● EXERCISE BRIEF
Return the complete listing without omission.

____________

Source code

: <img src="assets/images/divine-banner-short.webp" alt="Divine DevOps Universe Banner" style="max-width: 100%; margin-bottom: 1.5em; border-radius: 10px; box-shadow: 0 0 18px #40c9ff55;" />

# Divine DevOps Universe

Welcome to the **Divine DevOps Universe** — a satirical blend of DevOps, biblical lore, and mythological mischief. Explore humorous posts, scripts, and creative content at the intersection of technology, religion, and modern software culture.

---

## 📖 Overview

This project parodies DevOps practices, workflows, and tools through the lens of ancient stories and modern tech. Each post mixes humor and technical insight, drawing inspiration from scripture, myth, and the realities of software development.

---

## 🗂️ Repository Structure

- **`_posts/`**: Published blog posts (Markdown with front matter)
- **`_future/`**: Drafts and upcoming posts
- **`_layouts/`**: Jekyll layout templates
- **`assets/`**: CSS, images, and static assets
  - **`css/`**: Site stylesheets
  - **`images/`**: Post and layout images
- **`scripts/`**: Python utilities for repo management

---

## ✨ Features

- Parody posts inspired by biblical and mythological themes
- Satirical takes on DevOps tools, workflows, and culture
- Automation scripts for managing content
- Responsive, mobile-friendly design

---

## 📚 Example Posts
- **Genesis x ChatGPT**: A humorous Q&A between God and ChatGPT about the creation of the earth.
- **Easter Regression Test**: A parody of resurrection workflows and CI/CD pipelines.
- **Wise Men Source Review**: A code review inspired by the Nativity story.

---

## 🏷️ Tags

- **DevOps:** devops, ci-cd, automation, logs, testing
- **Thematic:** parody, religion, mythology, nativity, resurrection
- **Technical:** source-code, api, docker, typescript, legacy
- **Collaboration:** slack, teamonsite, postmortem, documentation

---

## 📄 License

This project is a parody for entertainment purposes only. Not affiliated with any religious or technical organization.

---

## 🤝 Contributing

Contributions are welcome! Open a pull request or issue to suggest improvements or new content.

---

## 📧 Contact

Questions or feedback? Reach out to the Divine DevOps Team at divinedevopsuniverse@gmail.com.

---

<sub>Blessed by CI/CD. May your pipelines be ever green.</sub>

____________

● RESULT
Source code

: <img src="assets/images/divine-banner-short.webp" alt="Divine DevOps Universe Banner" style="max-width: 100%; margin-bottom: 1.5em; border-radius: 10px; box-shadow: 0 0 18px #40c9ff55;" />

# Divine DevOps Universe

Welcome to the **Divine DevOps Universe** — a satirical blend of DevOps, biblical lore, and mythological mischief. Explore humorous posts, scripts, and creative content at the intersection of technology, religion, and modern software culture.

---

## 📖 Overview

This project parodies DevOps practices, workflows, and tools through the lens of ancient stories and modern tech. Each post mixes humor and technical insight, drawing inspiration from scripture, myth, and the realities of software development.

---

## 🗂️ Repository Structure

- **`_posts/`**: Published blog posts (Markdown with front matter)
- **`_future/`**: Drafts and upcoming posts
- **`_layouts/`**: Jekyll layout templates
- **`assets/`**: CSS, images, and static assets
  - **`css/`**: Site stylesheets
  - **`images/`**: Post and layout images
- **`scripts/`**: Python utilities for repo management

---

## ✨ Features

- Parody posts inspired by biblical and mythological themes
- Satirical takes on DevOps tools, workflows, and culture
- Automation scripts for managing content
- Responsive, mobile-friendly design

---

## 📚 Example Posts
- **Genesis x ChatGPT**: A humorous Q&A between God and ChatGPT about the creation of the earth.
- **Easter Regression Test**: A parody of resurrection workflows and CI/CD pipelines.
- **Wise Men Source Review**: A code review inspired by the Nativity story.

---

## 🏷️ Tags

- **DevOps:** devops, ci-cd, automation, logs, testing
- **Thematic:** parody, religion, mythology, nativity, resurrection
- **Technical:** source-code, api, docker, typescript, legacy
- **Collaboration:** slack, teamonsite, postmortem, documentation

---

## 📄 License

This project is a parody for entertainment purposes only. Not affiliated with any religious or technical organization.

---

## 🤝 Contributing

Contributions are welcome! Open a pull request or issue to suggest improvements or new content.

---

## 📧 Contact

Questions or feedback? Reach out to the Divine DevOps Team at divinedevopsuniverse@gmail.com.

---

<sub>Blessed by CI/CD. May your pipelines be ever green.</sub>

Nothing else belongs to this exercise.